Le fleuve royal. On en parle aussi bien au masculin qu’au féminin. Les Gallo-Romains l’appelaient Liger et en a découlé le patronyme des gens installés sur ses levées et ses coteaux. Les Ligériens admirent cette artère tonnante qui découpe le paysage depuis aussi longtemps que l’on puisse s’en souvenir. De mémoire d’Homme, on commerçait les épices, le vin, la pierre ou le charbon via les eaux. Les plates de Loire remontaient les grandes citées de Nantes à Orléans puis Nevers.
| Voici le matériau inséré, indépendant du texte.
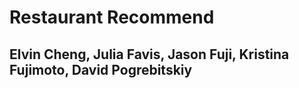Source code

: # Restaurant Recommend
## Elvin Cheng, Julia Favis, Jason Fuji, Kristina Fujimoto, David Pogrebitskiy
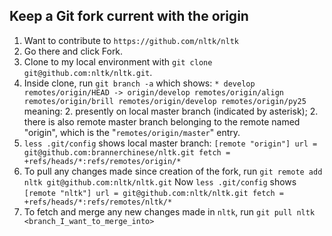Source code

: ## Keep a Git fork current with the origin

1. Want to contribute to `https://github.com/nltk/nltk`
1. Go there and click Fork. 
1. Clone to my local environment with 
        `git clone git@github.com:nltk/nltk.git`. 
1. Inside clone, run 
        `git branch -a`
   which shows:
        `* develop
          remotes/origin/HEAD -> origin/develop
          remotes/origin/align
          remotes/origin/brill
          remotes/origin/develop
          remotes/origin/py25`
   meaning:
     2. presently on local master branch (indicated by asterisk);
     2. there is also remote master branch belonging to the remote named "origin", which is the "`remotes/origin/master`" entry. 
1. `less .git/config` 
   shows local master branch:
        `[remote "origin"]
                url = git@github.com:brannerchinese/nltk.git
                fetch = +refs/heads/*:refs/remotes/origin/*`
1. To pull any changes made since creation of the fork, run
        `git remote add nltk git@github.com:nltk/nltk.git`
   Now `less .git/config` shows
        `[remote "nltk"]
                url = git@github.com:nltk/nltk.git
                fetch = +refs/heads/*:refs/remotes/nltk/*`
1. To fetch and merge any new changes made in `nltk`, run 
        `git pull nltk <branch_I_want_to_merge_into>`
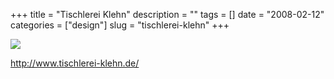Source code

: +++
title = "Tischlerei Klehn"
description = ""
tags = []
date = "2008-02-12"
categories = ["design"]
slug = "tischlerei-klehn"
+++


 

  <div id="screens-thumbs" class="clearfix">
    <div class="txt-center" id="design-submission"><a href="http://www.tischlerei-klehn.de/"><img id='bluga-thumbnail-962' class='bluga-thumbnail large' src='/media/bluga/
wt47f27ef12edbe_0.jpg'/></a></div>  
  </div>   
<p><a href="http://www.tischlerei-klehn.de/">http://www.tischlerei-klehn.de/</a></p>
La marine de Loire s’abreuvait de tous les vins dans les villages albâtre bâtis en pierre de tuffe. De l’aube au crépuscule, on ramenait les poissons des bosselles et on vidait des canons en jouant à la boule de fort. Il n’est pas étonnant que les rois aient choisi les campagnes du fleuve majestueux pour bâtir leurs châteaux, dans ce jardin de la France si bon pour la chasse et favorable à l’agriculture
Toutes ces histoires imprimées dans les pierres, ajoutées à l’esthétisme foudroyant de la Loire devaient inexorablement m’appeler à me jeter à corps perdu, tel un fou investi d’une quête, vers les confins de ses origines. La genèse de la Loire, le Mont-Gerbier-de-Jonc. Je ne sais même pas vraiment où il se situe. Apparemment quelque part dans le Massif central. Mais à quoi ressemble-t-il ? Que vais-je trouver une fois arrivé ? Je déplie la carte de France et pointe du doigt ma position. En suivant le filet bleu, je traverse effectivement des noms de villes connus. Saumur, Tours, Blois, Orléans. Une fois passé cette latitude, mon doigt bifurque en prenant une courbe géographique surprenante partant vers le sud. En fait, c’est la Loire qui part vers le nord et prend un virage vers l’ouest. À présent, mon index pointe des endroits totalement inconnus. Je connais Gien de nom, j’ai rêvé de Briare, je ne connais pas Nevers encore moins Digoin. Que vais-je trouver après Roanne? Je passerai le Puy-en-Velay et ensuite? Ensuite, c’est la montagne et la source aux abords d’un dernier village baptisé Sainte-Eulalie, perdu dans les reliefs cartographiques. La distance me paraît conséquente et m’impressionne. Je remonterai la Loire en pédalant à contre-courant. J’irai à la rencontre de la Loire en longeant ses flancs, au plus proche de ses courants.